Supplied data START

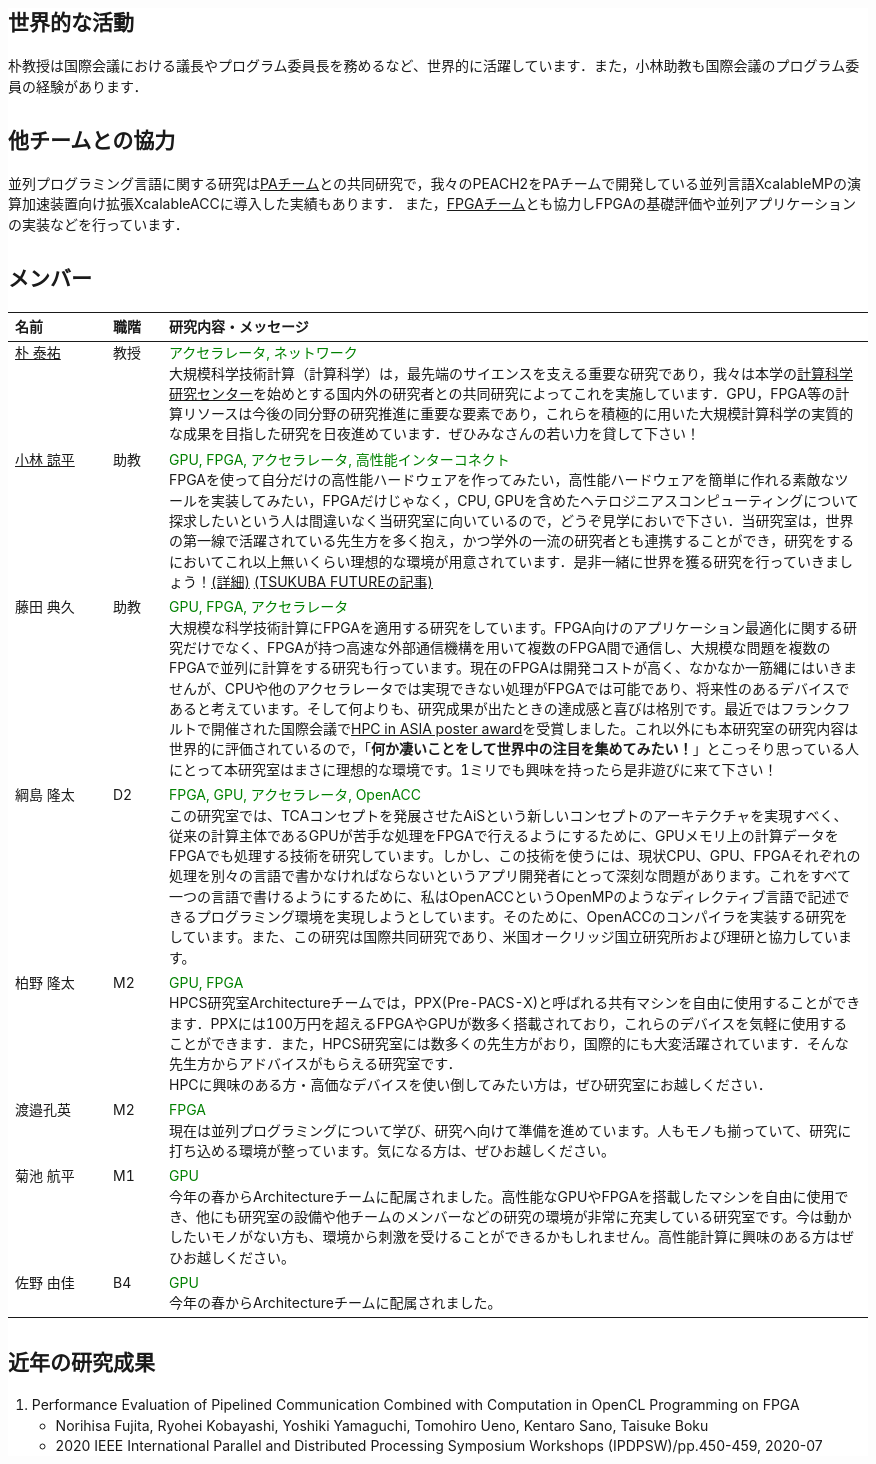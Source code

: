 




世界的な活動
----------------
朴教授は国際会議における議長やプログラム委員長を務めるなど、世界的に活躍しています．また，小林助教も国際会議のプログラム委員の経験があります．

<iframe width="560" height="315" src="https://www.youtube.com/embed/zT1BKPU8VVk?start=1" frameborder="0" allow="accelerometer; autoplay; clipboard-write; encrypted-media; gyroscope; picture-in-picture" allowfullscreen></iframe>

<iframe width="560" height="315" src="https://www.youtube.com/embed/RgADPWRNBgM" frameborder="0" allow="accelerometer; autoplay; clipboard-write; encrypted-media; gyroscope; picture-in-picture" allowfullscreen></iframe>

<iframe width="560" height="315" src="https://www.youtube.com/embed/BDPsa7AP7NA" frameborder="0" allow="accelerometer; autoplay; clipboard-write; encrypted-media; gyroscope; picture-in-picture" allowfullscreen></iframe>

他チームとの協力
----------------

並列プログラミング言語に関する研究は[PAチーム](pateam.md)との共同研究で，我々のPEACH2をPAチームで開発している並列言語XcalableMPの演算加速装置向け拡張XcalableACCに導入した実績もあります．
また，[FPGAチーム](fpgateam.md)とも協力しFPGAの基礎評価や並列アプリケーションの実装などを行っています．


メンバー
----------------

| <span style="display: inline-block; width: 6em;">名前</span> | <span style="display: inline-block; width: 3em;">職階</span> | 研究内容・メッセージ |
|:---|:---|:-------------------------|
|[朴 泰祐](http://www.hpcs.cs.tsukuba.ac.jp/~taisuke/)|教授|<font color="green">アクセラレータ, ネットワーク</font><br>大規模科学技術計算（計算科学）は，最先端のサイエンスを支える重要な研究であり，我々は本学の[計算科学研究センター](http://www.ccs.tsukuba.ac.jp/)を始めとする国内外の研究者との共同研究によってこれを実施しています．GPU，FPGA等の計算リソースは今後の同分野の研究推進に重要な要素であり，これらを積極的に用いた大規模計算科学の実質的な成果を目指した研究を日夜進めています．ぜひみなさんの若い力を貸して下さい！|
|[小林 諒平](https://sites.google.com/site/ryokbya/)|助教|<font color="green">GPU, FPGA, アクセラレータ, 高性能インターコネクト</font><br>FPGAを使って自分だけの高性能ハードウェアを作ってみたい，高性能ハードウェアを簡単に作れる素敵なツールを実装してみたい，FPGAだけじゃなく，CPU, GPUを含めたヘテロジニアスコンピューティングについて探求したいという人は間違いなく当研究室に向いているので，どうぞ見学においで下さい．当研究室は，世界の第一線で活躍されている先生方を多く抱え，かつ学外の一流の研究者とも連携することができ，研究をするにおいてこれ以上無いくらい理想的な環境が用意されています．是非一緒に世界を獲る研究を行っていきましょう！[(詳細)](kobayashi.pdf) [(TSUKUBA FUTUREの記事)](http://www.tsukuba.ac.jp/notes/091/index.html)|
|藤田 典久|助教|<font color="green">GPU, FPGA, アクセラレータ</font><br>大規模な科学技術計算にFPGAを適用する研究をしています。FPGA向けのアプリケーション最適化に関する研究だけでなく、FPGAが持つ高速な外部通信機構を用いて複数のFPGA間で通信し、大規模な問題を複数のFPGAで並列に計算をする研究も行っています。現在のFPGAは開発コストが高く、なかなか一筋縄にはいきませんが、CPUや他のアクセラレータでは実現できない処理がFPGAでは可能であり、将来性のあるデバイスであると考えています。そして何よりも、研究成果が出たときの達成感と喜びは格別です。最近ではフランクフルトで開催された国際会議で[HPC in ASIA poster award](https://www.ccs.tsukuba.ac.jp/award20180627/)を受賞しました。これ以外にも本研究室の研究内容は世界的に評価されているので，「**何か凄いことをして世界中の注目を集めてみたい！**」とこっそり思っている人にとって本研究室はまさに理想的な環境です。1ミリでも興味を持ったら是非遊びに来て下さい！|
|綱島 隆太|D2|<font color="green">FPGA, GPU, アクセラレータ, OpenACC</font><br>この研究室では、TCAコンセプトを発展させたAiSという新しいコンセプトのアーキテクチャを実現すべく、従来の計算主体であるGPUが苦手な処理をFPGAで行えるようにするために、GPUメモリ上の計算データをFPGAでも処理する技術を研究しています。しかし、この技術を使うには、現状CPU、GPU、FPGAそれぞれの処理を別々の言語で書かなければならないというアプリ開発者にとって深刻な問題があります。これをすべて一つの言語で書けるようにするために、私はOpenACCというOpenMPのようなディレクティブ言語で記述できるプログラミング環境を実現しようとしています。そのために、OpenACCのコンパイラを実装する研究をしています。また、この研究は国際共同研究であり、米国オークリッジ国立研究所および理研と協力しています。|
|柏野 隆太|M2|<font color="green">GPU, FPGA</font><br>HPCS研究室Architectureチームでは，PPX(Pre-PACS-X)と呼ばれる共有マシンを自由に使用することができます．PPXには100万円を超えるFPGAやGPUが数多く搭載されており，これらのデバイスを気軽に使用することができます．また，HPCS研究室には数多くの先生方がおり，国際的にも大変活躍されています．そんな先生方からアドバイスがもらえる研究室です．<br>HPCに興味のある方・高価なデバイスを使い倒してみたい方は，ぜひ研究室にお越しください．|
|渡邉孔英|M2|<font color="green">FPGA</font><br>現在は並列プログラミングについて学び、研究へ向けて準備を進めています。人もモノも揃っていて、研究に打ち込める環境が整っています。気になる方は、ぜひお越しください。|
|菊池 航平|M1|<font color="green">GPU</font><br>今年の春からArchitectureチームに配属されました。高性能なGPUやFPGAを搭載したマシンを自由に使用でき、他にも研究室の設備や他チームのメンバーなどの研究の環境が非常に充実している研究室です。今は動かしたいモノがない方も、環境から刺激を受けることができるかもしれません。高性能計算に興味のある方はぜひお越しください。
|佐野 由佳|B4|<font color="green">GPU</font><br>今年の春からArchitectureチームに配属されました。

近年の研究成果
----------------------
1. Performance Evaluation of Pipelined Communication Combined with Computation in OpenCL Programming on FPGA
    - Norihisa Fujita, Ryohei Kobayashi, Yoshiki Yamaguchi, Tomohiro Ueno, Kentaro Sano, Taisuke Boku
    - 2020 IEEE International Parallel and Distributed Processing Symposium Workshops (IPDPSW)/pp.450-459, 2020-07
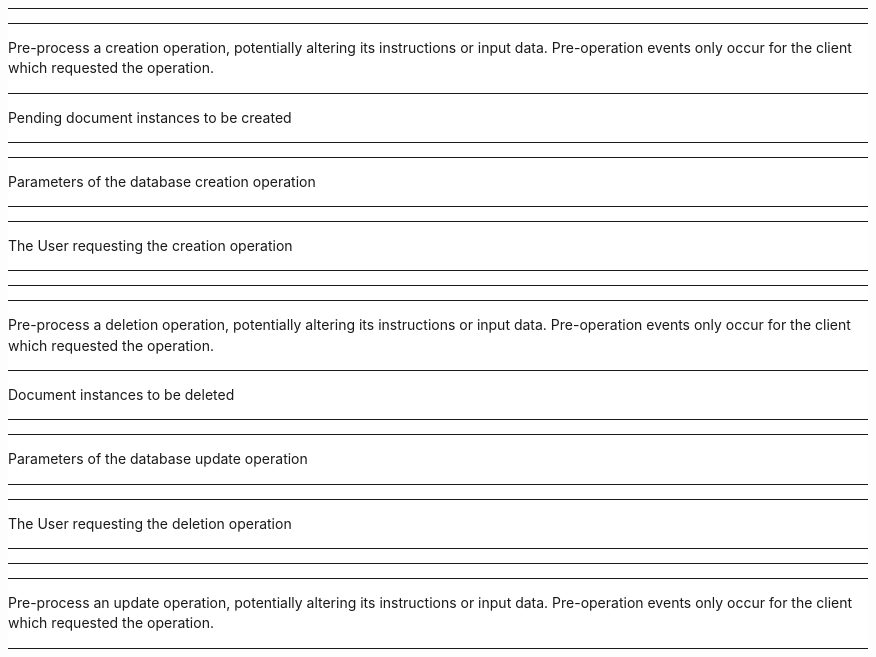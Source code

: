 
---

---

Pre-process a creation operation, potentially altering its instructions or input data. Pre-operation events only
occur for the client which requested the operation.

---

Pending document instances to be created

---

---

Parameters of the database creation operation

---

---

The User requesting the creation operation

---

---

---

Pre-process a deletion operation, potentially altering its instructions or input data. Pre-operation events only
occur for the client which requested the operation.

---

Document instances to be deleted

---

---

Parameters of the database update operation

---

---

The User requesting the deletion operation

---

---

---

Pre-process an update operation, potentially altering its instructions or input data. Pre-operation events only
occur for the client which requested the operation.

---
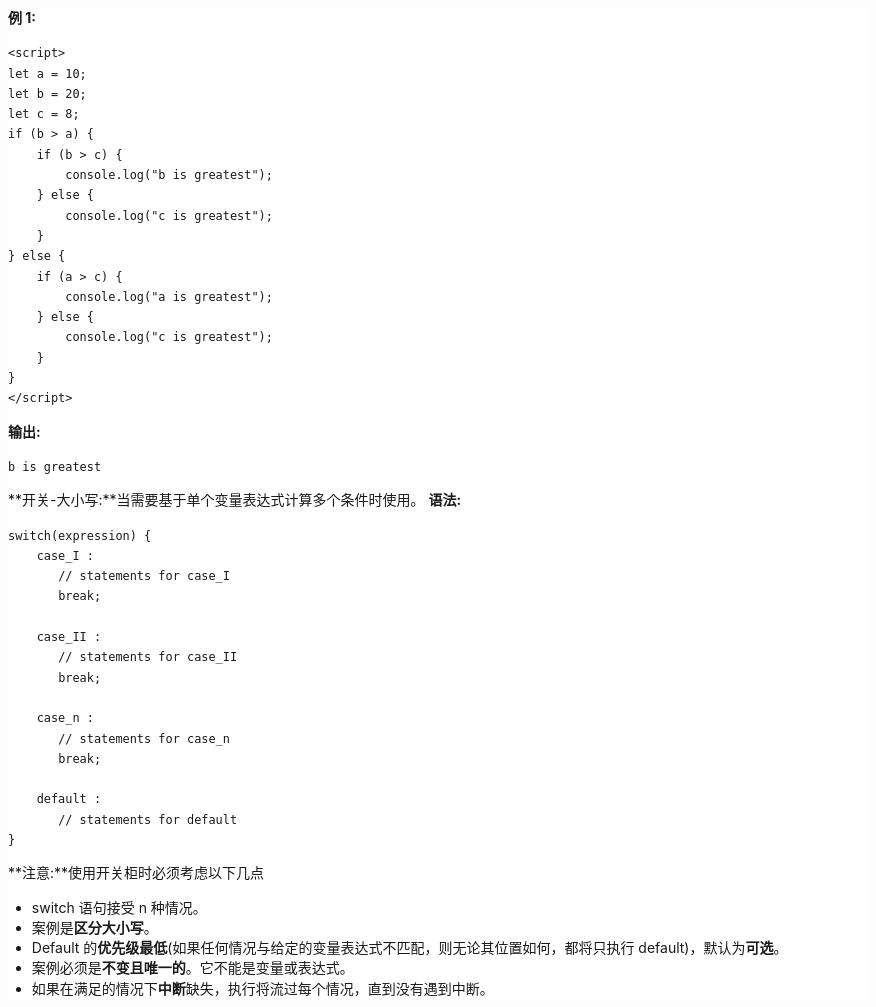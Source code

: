 **例 1:**

```
<script>
let a = 10;
let b = 20;
let c = 8;
if (b > a) {
    if (b > c) {
        console.log("b is greatest");
    } else {
        console.log("c is greatest");
    }
} else {
    if (a > c) {
        console.log("a is greatest");
    } else {
        console.log("c is greatest");
    }
}
</script>
```

**输出:**

```
b is greatest
```

**开关-大小写:**当需要基于单个变量表达式计算多个条件时使用。
**语法:**

```
switch(expression) {
    case_I :
       // statements for case_I
       break;

    case_II :
       // statements for case_II
       break;

    case_n :
       // statements for case_n
       break;

    default :
       // statements for default
}

```

**注意:**使用开关柜时必须考虑以下几点

*   switch 语句接受 n 种情况。
*   案例是**区分大小写**。
*   Default 的**优先级最低**(如果任何情况与给定的变量表达式不匹配，则无论其位置如何，都将只执行 default)，默认为**可选**。
*   案例必须是**不变且唯一的**。它不能是变量或表达式。
*   如果在满足的情况下**中断**缺失，执行将流过每个情况，直到没有遇到中断。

Supplied data END

Task requirements
Each line of the material that contains the string "embed" has to be copied out.

Result
<iframe width="560" height="315" src="https://www.youtube.com/embed/zT1BKPU8VVk?start=1" frameborder="0" allow="accelerometer; autoplay; clipboard-write; encrypted-media; gyroscope; picture-in-picture" allowfullscreen></iframe>
<iframe width="560" height="315" src="https://www.youtube.com/embed/RgADPWRNBgM" frameborder="0" allow="accelerometer; autoplay; clipboard-write; encrypted-media; gyroscope; picture-in-picture" allowfullscreen></iframe>
<iframe width="560" height="315" src="https://www.youtube.com/embed/BDPsa7AP7NA" frameborder="0" allow="accelerometer; autoplay; clipboard-write; encrypted-media; gyroscope; picture-in-picture" allowfullscreen></iframe>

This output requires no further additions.